I still vividly remember April 30th, 2001 like it was yesterday.

In many ways, it was.

But, it’s not.

It’s been twelve years… twelve long, painful, lonely years…

It doesn’t get easier, even though I know it should.

Time heals all wounds and shit like that.

Boot Camp


April 21, 2013 :: 2:13 PM

I haven’t wanted to talk about this… which sounds stupid, because it’s about a dog… but it’s a painful topic.

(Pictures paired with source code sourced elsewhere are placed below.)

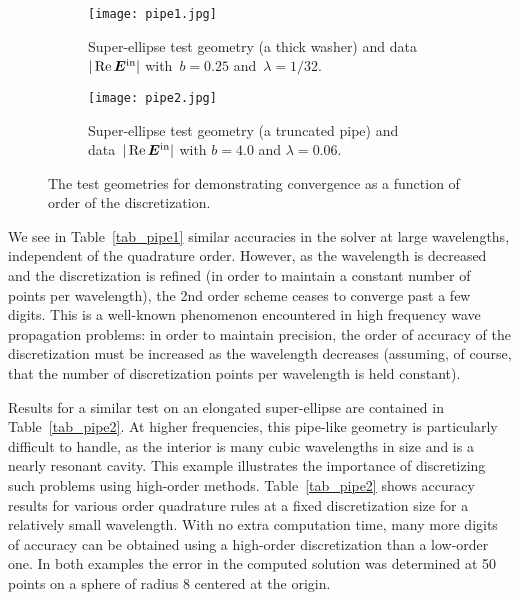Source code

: \documentclass[11pt]{article}
\DeclareMathOperator{\realpart}{Re}
\newcommand{\vct}{\vectorsym}
\newcommand\bEin{\vct{E}^\textnormal{in}}
\numberwithin{equation}{section}
\begin{document}
\begin{figure}[t]
  \centering
  \begin{subfigure}[b]{.45\linewidth}
    \centering
    \texttt{[image: pipe1.jpg]}
    \caption{Super-ellipse test geometry (a thick washer)
      and data~$|\realpart \bEin|$ with~$b=0.25$ and~$\lambda=1/32$.}
    \label{fig_pipe1}
  \end{subfigure}
  \hfill
  \begin{subfigure}[b]{.45\linewidth}
    \centering
    \texttt{[image: pipe2.jpg]}
    \caption{Super-ellipse test geometry (a truncated pipe) and
      data~$|\realpart \bEin|$ with $b=4.0$ and $\lambda=0.06$.}
    \label{fig_pipe2}
  \end{subfigure}
  \caption{The test geometries for demonstrating convergence as a
    function of order of the discretization.}
  \label{fig_pipe}
\end{figure}


We see in Table~\ref{tab_pipe1} similar accuracies in the solver at
large wavelengths, independent of the quadrature order.
However, as the wavelength is decreased and the
discretization is refined (in order to maintain a constant number
of points per wavelength), the 2nd order scheme ceases to converge past a few
digits. This is a well-known phenomenon encountered in high
frequency wave propagation problems: in order to maintain precision,
the order of accuracy of the discretization must be increased as the wavelength
decreases (assuming, of course, that the number of discretization points per
wavelength is held constant).

Results for a similar test on an elongated super-ellipse are contained
in Table~\ref{tab_pipe2}.
At higher frequencies, this pipe-like geometry
is particularly difficult to handle, as the interior is many cubic wavelengths
in size and is a nearly resonant cavity.
This example illustrates the importance of
discretizing such problems using high-order
methods.
Table~\ref{tab_pipe2} shows accuracy results for various
order quadrature rules 
at a fixed discretization size for a relatively
small wavelength. With no extra computation time, many more digits of
accuracy can be obtained using a high-order discretization than a
low-order one.
In both examples the error in the computed solution was
determined at 50 points on a sphere of radius 8 centered at the origin.

  
\end{document}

We finally “gave up” on Guinness and his relationship with the cat. It’s been a problem since he came home, but we’ve been putting it off. The separation anxiety was ridiculous, too. He was breaking out of his crate(s) and this was even a bigger problem than the cat aggression. We didn’t feel safe leaving the house. Who knew what he was capable of? Could he get upstairs and get the cat? Would he turn on Apache? Would he hurt himself on the crate trying to break out?

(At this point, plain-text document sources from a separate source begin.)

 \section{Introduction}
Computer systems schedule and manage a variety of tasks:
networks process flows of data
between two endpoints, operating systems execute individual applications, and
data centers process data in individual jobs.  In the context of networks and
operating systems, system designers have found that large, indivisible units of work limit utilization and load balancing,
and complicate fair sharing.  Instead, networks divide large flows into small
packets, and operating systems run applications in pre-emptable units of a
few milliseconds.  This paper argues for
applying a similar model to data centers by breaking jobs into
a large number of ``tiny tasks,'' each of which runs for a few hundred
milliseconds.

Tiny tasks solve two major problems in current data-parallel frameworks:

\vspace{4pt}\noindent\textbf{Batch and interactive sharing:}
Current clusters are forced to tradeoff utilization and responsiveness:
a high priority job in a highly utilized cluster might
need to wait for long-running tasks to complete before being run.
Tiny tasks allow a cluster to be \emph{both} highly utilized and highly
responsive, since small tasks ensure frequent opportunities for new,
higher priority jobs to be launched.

We finally decided on sending him back to his breeder for a few weeks of intensive training. They worked on cat aggression, they worked on the separation anxiety and they drilled obedience into him.

Then we brought him home.

He wasn’t our dog. Something was different about him. He became really aggressive toward Apache, to the point where J got really worried (I mean terribly anxious/depressed) that he’d hurt Apache. (It’s not out of the realm of possibility - Guinness has caught and killed a bird before.) After only four days of being at home, he went after Apache a fourth time and wound up being boarded that night.

I needed to rewatch the videos the videos they sent us and I didn’t like what I saw. Guinness looked broken, afraid. Definitely not our dog.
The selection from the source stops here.